*** Input data ***

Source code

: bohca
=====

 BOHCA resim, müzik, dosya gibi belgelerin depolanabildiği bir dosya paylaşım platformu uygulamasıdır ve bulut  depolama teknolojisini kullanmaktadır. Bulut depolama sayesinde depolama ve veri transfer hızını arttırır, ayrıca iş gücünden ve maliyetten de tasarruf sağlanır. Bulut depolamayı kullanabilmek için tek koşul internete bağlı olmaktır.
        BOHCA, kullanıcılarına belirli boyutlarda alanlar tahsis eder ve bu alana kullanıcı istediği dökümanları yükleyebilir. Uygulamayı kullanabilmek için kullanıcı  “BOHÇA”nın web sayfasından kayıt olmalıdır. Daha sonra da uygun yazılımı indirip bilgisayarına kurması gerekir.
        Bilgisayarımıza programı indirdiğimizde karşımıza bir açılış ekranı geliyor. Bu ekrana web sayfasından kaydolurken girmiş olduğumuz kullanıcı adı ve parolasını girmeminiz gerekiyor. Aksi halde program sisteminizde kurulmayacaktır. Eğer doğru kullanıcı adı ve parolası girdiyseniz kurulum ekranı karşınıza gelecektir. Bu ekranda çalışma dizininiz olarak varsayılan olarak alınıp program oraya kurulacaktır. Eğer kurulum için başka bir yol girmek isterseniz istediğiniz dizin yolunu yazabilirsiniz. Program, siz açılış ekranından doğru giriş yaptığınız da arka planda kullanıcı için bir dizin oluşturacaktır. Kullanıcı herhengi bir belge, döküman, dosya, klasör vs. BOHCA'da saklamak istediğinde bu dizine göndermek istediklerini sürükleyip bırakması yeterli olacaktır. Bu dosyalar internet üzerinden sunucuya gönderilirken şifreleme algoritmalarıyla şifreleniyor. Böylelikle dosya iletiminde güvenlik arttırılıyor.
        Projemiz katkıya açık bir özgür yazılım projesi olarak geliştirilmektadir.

*** End of Input data ***

**Exercise objective:** The data above should be output exactly, with each line intact.

**Result:**
Source code

: bohca
=====

 BOHCA resim, müzik, dosya gibi belgelerin depolanabildiği bir dosya paylaşım platformu uygulamasıdır ve bulut  depolama teknolojisini kullanmaktadır. Bulut depolama sayesinde depolama ve veri transfer hızını arttırır, ayrıca iş gücünden ve maliyetten de tasarruf sağlanır. Bulut depolamayı kullanabilmek için tek koşul internete bağlı olmaktır.
        BOHCA, kullanıcılarına belirli boyutlarda alanlar tahsis eder ve bu alana kullanıcı istediği dökümanları yükleyebilir. Uygulamayı kullanabilmek için kullanıcı  “BOHÇA”nın web sayfasından kayıt olmalıdır. Daha sonra da uygun yazılımı indirip bilgisayarına kurması gerekir.
        Bilgisayarımıza programı indirdiğimizde karşımıza bir açılış ekranı geliyor. Bu ekrana web sayfasından kaydolurken girmiş olduğumuz kullanıcı adı ve parolasını girmeminiz gerekiyor. Aksi halde program sisteminizde kurulmayacaktır. Eğer doğru kullanıcı adı ve parolası girdiyseniz kurulum ekranı karşınıza gelecektir. Bu ekranda çalışma dizininiz olarak varsayılan olarak alınıp program oraya kurulacaktır. Eğer kurulum için başka bir yol girmek isterseniz istediğiniz dizin yolunu yazabilirsiniz. Program, siz açılış ekranından doğru giriş yaptığınız da arka planda kullanıcı için bir dizin oluşturacaktır. Kullanıcı herhengi bir belge, döküman, dosya, klasör vs. BOHCA'da saklamak istediğinde bu dizine göndermek istediklerini sürükleyip bırakması yeterli olacaktır. Bu dosyalar internet üzerinden sunucuya gönderilirken şifreleme algoritmalarıyla şifreleniyor. Böylelikle dosya iletiminde güvenlik arttırılıyor.
        Projemiz katkıya açık bir özgür yazılım projesi olarak geliştirilmektadir.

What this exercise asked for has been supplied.